#### Task inputs:
----
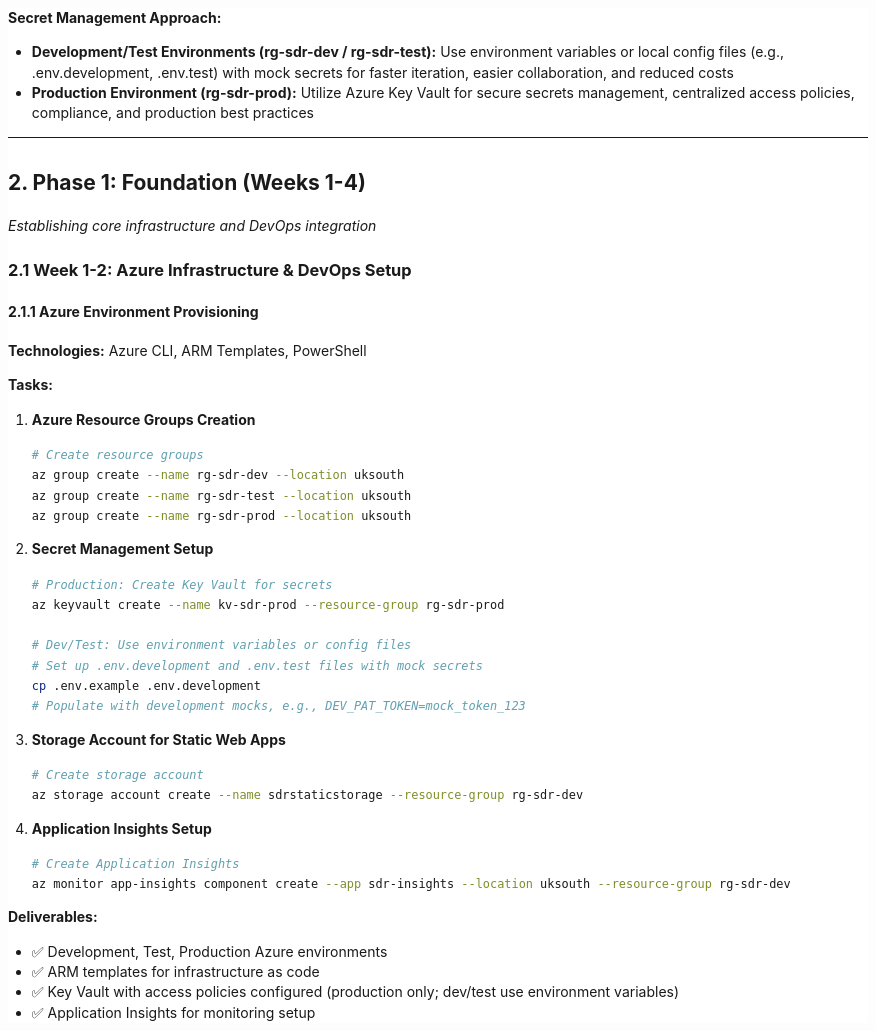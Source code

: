 **Secret Management Approach:**
- **Development/Test Environments (rg-sdr-dev / rg-sdr-test):** Use environment variables or local config files (e.g., .env.development, .env.test) with mock secrets for faster iteration, easier collaboration, and reduced costs
- **Production Environment (rg-sdr-prod):** Utilize Azure Key Vault for secure secrets management, centralized access policies, compliance, and production best practices

---

## 2. Phase 1: Foundation (Weeks 1-4)
*Establishing core infrastructure and DevOps integration*

### 2.1 Week 1-2: Azure Infrastructure & DevOps Setup

#### 2.1.1 Azure Environment Provisioning
**Technologies:** Azure CLI, ARM Templates, PowerShell

**Tasks:**
1. **Azure Resource Groups Creation**
   ```bash
   # Create resource groups
   az group create --name rg-sdr-dev --location uksouth
   az group create --name rg-sdr-test --location uksouth
   az group create --name rg-sdr-prod --location uksouth
   ```

2. **Secret Management Setup**
   ```bash
   # Production: Create Key Vault for secrets
   az keyvault create --name kv-sdr-prod --resource-group rg-sdr-prod
   
   # Dev/Test: Use environment variables or config files
   # Set up .env.development and .env.test files with mock secrets
   cp .env.example .env.development
   # Populate with development mocks, e.g., DEV_PAT_TOKEN=mock_token_123
   ```

3. **Storage Account for Static Web Apps**
   ```bash
   # Create storage account
   az storage account create --name sdrstaticstorage --resource-group rg-sdr-dev
   ```

4. **Application Insights Setup**
   ```bash
   # Create Application Insights
   az monitor app-insights component create --app sdr-insights --location uksouth --resource-group rg-sdr-dev
   ```

**Deliverables:**
- ✅ Development, Test, Production Azure environments
- ✅ ARM templates for infrastructure as code
- ✅ Key Vault with access policies configured (production only; dev/test use environment variables)
- ✅ Application Insights for monitoring setup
----
#### What to produce:
Write out the material above precisely, leaving each picture behind.

#### Output of the task:
Source code

: **Secret Management Approach:**
- **Development/Test Environments (rg-sdr-dev / rg-sdr-test):** Use environment variables or local config files (e.g., .env.development, .env.test) with mock secrets for faster iteration, easier collaboration, and reduced costs
- **Production Environment (rg-sdr-prod):** Utilize Azure Key Vault for secure secrets management, centralized access policies, compliance, and production best practices

---

## 2. Phase 1: Foundation (Weeks 1-4)
*Establishing core infrastructure and DevOps integration*

### 2.1 Week 1-2: Azure Infrastructure & DevOps Setup

#### 2.1.1 Azure Environment Provisioning
**Technologies:** Azure CLI, ARM Templates, PowerShell

**Tasks:**
1. **Azure Resource Groups Creation**
   ```bash
   # Create resource groups
   az group create --name rg-sdr-dev --location uksouth
   az group create --name rg-sdr-test --location uksouth
   az group create --name rg-sdr-prod --location uksouth
   ```

2. **Secret Management Setup**
   ```bash
   # Production: Create Key Vault for secrets
   az keyvault create --name kv-sdr-prod --resource-group rg-sdr-prod
   
   # Dev/Test: Use environment variables or config files
   # Set up .env.development and .env.test files with mock secrets
   cp .env.example .env.development
   # Populate with development mocks, e.g., DEV_PAT_TOKEN=mock_token_123
   ```

3. **Storage Account for Static Web Apps**
   ```bash
   # Create storage account
   az storage account create --name sdrstaticstorage --resource-group rg-sdr-dev
   ```

4. **Application Insights Setup**
   ```bash
   # Create Application Insights
   az monitor app-insights component create --app sdr-insights --location uksouth --resource-group rg-sdr-dev
   ```

**Deliverables:**
- ✅ Development, Test, Production Azure environments
- ✅ ARM templates for infrastructure as code
- ✅ Key Vault with access policies configured (production only; dev/test use environment variables)
- ✅ Application Insights for monitoring setup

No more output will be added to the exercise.